How to Budget Your Money Wisely

Before you can do any financial planning, it is important to examine your income and your expenses. When you spend more than you earn, you are heading for financial disaster. Calculate every cent you spend daily, no matter how small it is. Everything adds up.

  1. Calculate your regular income. Count income from wages, tips, interest on savings, child support payments, and any other source of income. Include that of your spouse also. Also consider more variable sources of income. Do you receive regular overtime or a large bonus? Is it guaranteed? Can you calculate average amounts by using past bank statements or pay slips? Try to be accurate and get to an average 'net' (after taxes) income.

  2. Identify your expenses. First identify your large, predictable expenses. For most people these will be housing, taxes, insurance premiums, and utilities. Then for at least one month, record every daily expense no matter how small the amount. Save all receipts and expenses for one month. Ideally, you need to carry around a pen and small pad with you for one full month. Write down every amount you spend, what it is for and where you spend it. Many people underestimate these small but frequent expenses if they don't keep careful records. Also try to estimate a budget for large, infrequent expenses. These are things like house repairs, insurance deductables, and purchases like cars and computers. Convert these from estimates like $12000 every 10 years, to $1200 per year or $100 per month so you can compare them with the other expenses and income.

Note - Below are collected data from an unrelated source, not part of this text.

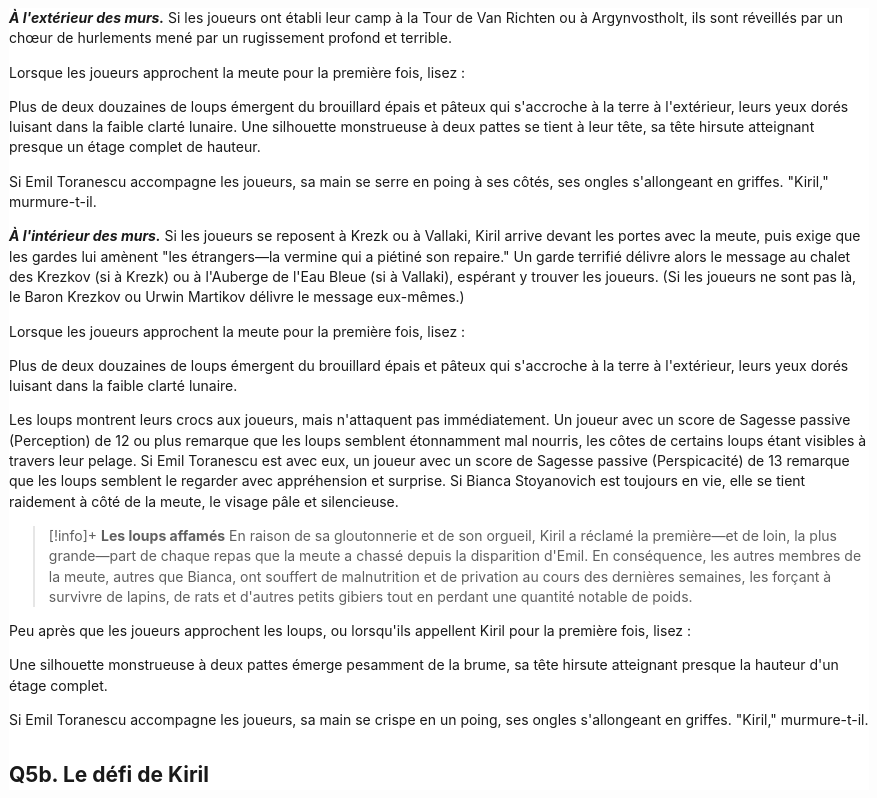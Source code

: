***À l'extérieur des murs.*** Si les joueurs ont établi leur camp à la Tour de Van Richten ou à Argynvostholt, ils sont réveillés par un chœur de hurlements mené par un rugissement profond et terrible.

Lorsque les joueurs approchent la meute pour la première fois, lisez :

<div class="description">
<p>Plus de deux douzaines de loups émergent du brouillard épais et pâteux qui s'accroche à la terre à l'extérieur, leurs yeux dorés luisant dans la faible clarté lunaire. Une silhouette monstrueuse à deux pattes se tient à leur tête, sa tête hirsute atteignant presque un étage complet de hauteur.</p>
</div>

Si Emil Toranescu accompagne les joueurs, sa main se serre en poing à ses côtés, ses ongles s'allongeant en griffes. "Kiril," murmure-t-il.

***À l'intérieur des murs.*** Si les joueurs se reposent à Krezk ou à Vallaki, Kiril arrive devant les portes avec la meute, puis exige que les gardes lui amènent "les étrangers—la vermine qui a piétiné son repaire." Un garde terrifié délivre alors le message au chalet des Krezkov (si à Krezk) ou à l'Auberge de l'Eau Bleue (si à Vallaki), espérant y trouver les joueurs. (Si les joueurs ne sont pas là, le Baron Krezkov ou Urwin Martikov délivre le message eux-mêmes.)

Lorsque les joueurs approchent la meute pour la première fois, lisez :

<div class="description">
<p>Plus de deux douzaines de loups émergent du brouillard épais et pâteux qui s'accroche à la terre à l'extérieur, leurs yeux dorés luisant dans la faible clarté lunaire.</p>
</div>

Les loups montrent leurs crocs aux joueurs, mais n'attaquent pas immédiatement. Un joueur avec un score de Sagesse passive (Perception) de 12 ou plus remarque que les loups semblent étonnamment mal nourris, les côtes de certains loups étant visibles à travers leur pelage. Si Emil Toranescu est avec eux, un joueur avec un score de Sagesse passive (Perspicacité) de 13 remarque que les loups semblent le regarder avec appréhension et surprise. Si Bianca Stoyanovich est toujours en vie, elle se tient raidement à côté de la meute, le visage pâle et silencieuse.

> [!info]+ **Les loups affamés**
> En raison de sa gloutonnerie et de son orgueil, Kiril a réclamé la première—et de loin, la plus grande—part de chaque repas que la meute a chassé depuis la disparition d'Emil. En conséquence, les autres membres de la meute, autres que Bianca, ont souffert de malnutrition et de privation au cours des dernières semaines, les forçant à survivre de lapins, de rats et d'autres petits gibiers tout en perdant une quantité notable de poids.

Peu après que les joueurs approchent les loups, ou lorsqu'ils appellent Kiril pour la première fois, lisez :

<div class="description">
<p>Une silhouette monstrueuse à deux pattes émerge pesamment de la brume, sa tête hirsute atteignant presque la hauteur d'un étage complet.</p>
</div>

Si Emil Toranescu accompagne les joueurs, sa main se crispe en un poing, ses ongles s'allongeant en griffes. "Kiril," murmure-t-il.
## Q5b. Le défi de Kiril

  3. Compare income to expenses. Money coming in (income) and money going out (expenses). If your expenses are more than income, you need to take action! Which of the expenses identified above will be easiest to reduce?

  4. Pay off debt and build savings. It is important that you commit to eliminating your debt as it will be difficult at first, but will get easier.

  • Don't rush budgeting. You need to figure out exactly where your money is being spent the most.

  • If you find your expenses are extremely high, compared to your income, you have to cut back on some unnecessary spending.

  • Very few people ever bother to budget, which is why so many people are in debt. Few really realize just how much they spend on worthless expenses.

  • Try to categorize your fixed expenses (e.g., those expenses that don't change from month to month, like a mortgage or car payment) and your variable expenses (e.g., those expenses that can go up or down, like your utilities or mobile phone bill that depend on your usage). Since hidden or unmanaged variable expenses can eat away at your income, those might be good candidates for categories to monitor.

  • You can also use the Internet to help you budget your money. offers free budgeting web services that enable you to track all of your spending by downloading all of the transactions for you and categorizing your spend.

  • To compute after tax income, try to estimate your actual tax liability from previous tax returns. Do not rely on your employer's withholding as an accurate estimate of actual taxes owed.

  • Live beneath your means - do not overspend. Be careful about how much you spend on your everyday expenses. You may want to write down everything you spend in a month. Keep all your receipts for the month and then calculate to see how much you are really spending when you run out to the store to pick up some quick items.